Figure 1 : Perception des dirigeants mondiaux des risques mondiaux en 2024
La désinformation et la mésinformation ont obtenu un score élevé, mais elles ont été attribuées principalement aux médias sociaux, à la technologie de l'intelligence artificielle, etc. Un autre risque, qui a également été considéré comme une menace urgente, est la polarisation sociale et politique. En outre, M. Ahumada a fait part de l'évaluation de l'espace civique national du CIVICUS Monitor 2023, qui indique que les organisations de la société civile les plus ciblées sont celles qui travaillent sur les questions des droits des femmes et des droits des LGBTQI. Tous ces éléments ont été très présents, comme le montre la section suivante.
Conflits autour des droits sexuels et génésiques
Lors de la 154e session du Conseil exécutif de l'OMS en janvier 2023, l'application impartiale des principes de l'engagement officiel de l'OMS avec des acteurs non étatiques figurait parmi les questions litigieuses, avec une référence spécifique à l'approbation du Center for Reproductive Rights, qui a été remise en question et à laquelle de nombreux États membres se sont opposés. Le Cameroun, s'exprimant au nom de 47 États membres d'Afrique, a estimé que la « culture et les valeurs » des États membres n'étaient pas respectées. La Russie a déclaré que la « promotion des droits sexuels » ne faisait pas partie du mandat de l'OMS. D'autre part, les partisans de la démarche de l'OMS, comme le Mexique au nom de 25 États membres (principalement d'Europe et d'Amérique latine), ont accusé les États membres qui soulevaient des objections de « politiser des décisions de routine ». La décision de s'engager avec l'organisation est reportée pour l'instant. Une autre controverse a éclaté à propos de l'utilisation de l'expression « communauté LGBTQI+ de l'OMS » dans un rapport sur les ressources humaines présenté lors de la réunion du conseil d'administration.

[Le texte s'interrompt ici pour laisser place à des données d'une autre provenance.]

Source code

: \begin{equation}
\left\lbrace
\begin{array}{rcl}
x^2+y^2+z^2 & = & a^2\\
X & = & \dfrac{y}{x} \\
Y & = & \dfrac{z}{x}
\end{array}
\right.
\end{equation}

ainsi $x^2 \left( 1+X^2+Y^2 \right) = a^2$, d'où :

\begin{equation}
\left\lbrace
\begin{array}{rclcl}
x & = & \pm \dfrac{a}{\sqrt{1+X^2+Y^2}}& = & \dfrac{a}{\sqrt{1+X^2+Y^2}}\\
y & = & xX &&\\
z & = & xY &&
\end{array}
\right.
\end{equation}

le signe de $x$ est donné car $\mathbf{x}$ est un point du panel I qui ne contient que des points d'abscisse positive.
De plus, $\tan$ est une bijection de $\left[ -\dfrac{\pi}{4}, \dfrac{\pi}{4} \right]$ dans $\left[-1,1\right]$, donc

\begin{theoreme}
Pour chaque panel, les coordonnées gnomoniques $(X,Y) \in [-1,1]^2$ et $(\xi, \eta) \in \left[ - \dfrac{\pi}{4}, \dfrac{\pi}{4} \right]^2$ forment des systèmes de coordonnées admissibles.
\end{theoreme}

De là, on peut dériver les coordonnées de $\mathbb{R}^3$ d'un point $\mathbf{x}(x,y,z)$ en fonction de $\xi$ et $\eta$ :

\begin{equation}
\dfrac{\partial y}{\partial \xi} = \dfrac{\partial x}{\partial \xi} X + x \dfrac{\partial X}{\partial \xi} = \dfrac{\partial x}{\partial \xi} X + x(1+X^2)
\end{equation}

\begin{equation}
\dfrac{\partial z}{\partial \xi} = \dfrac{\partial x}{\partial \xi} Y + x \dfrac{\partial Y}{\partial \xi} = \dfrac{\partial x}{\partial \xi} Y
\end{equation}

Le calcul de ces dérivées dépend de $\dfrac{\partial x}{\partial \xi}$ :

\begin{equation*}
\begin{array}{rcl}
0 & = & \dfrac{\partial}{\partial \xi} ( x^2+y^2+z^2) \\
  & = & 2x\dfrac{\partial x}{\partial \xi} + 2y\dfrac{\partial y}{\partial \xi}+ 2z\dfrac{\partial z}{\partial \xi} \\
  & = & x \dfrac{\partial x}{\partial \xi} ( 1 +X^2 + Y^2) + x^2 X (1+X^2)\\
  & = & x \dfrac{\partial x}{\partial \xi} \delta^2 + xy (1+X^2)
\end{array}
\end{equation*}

Le soutien à l'avortement et la « promotion des questions LGBTQI » par le PEPFAR - qui, en collaboration avec le Fonds mondial, représente environ deux tiers du soutien des donateurs dans le monde pour la prévention, les soins et le traitement du VIH - ont également été cités comme des raisons de s'opposer au renouvellement de son financement. Bien qu'elle ait été adoptée après un soutien bipartisan au Congrès et au Sénat des États-Unis, la période de renouvellement a continué d'être réduite à un an, alors qu'elle était de cinq ans les années précédentes.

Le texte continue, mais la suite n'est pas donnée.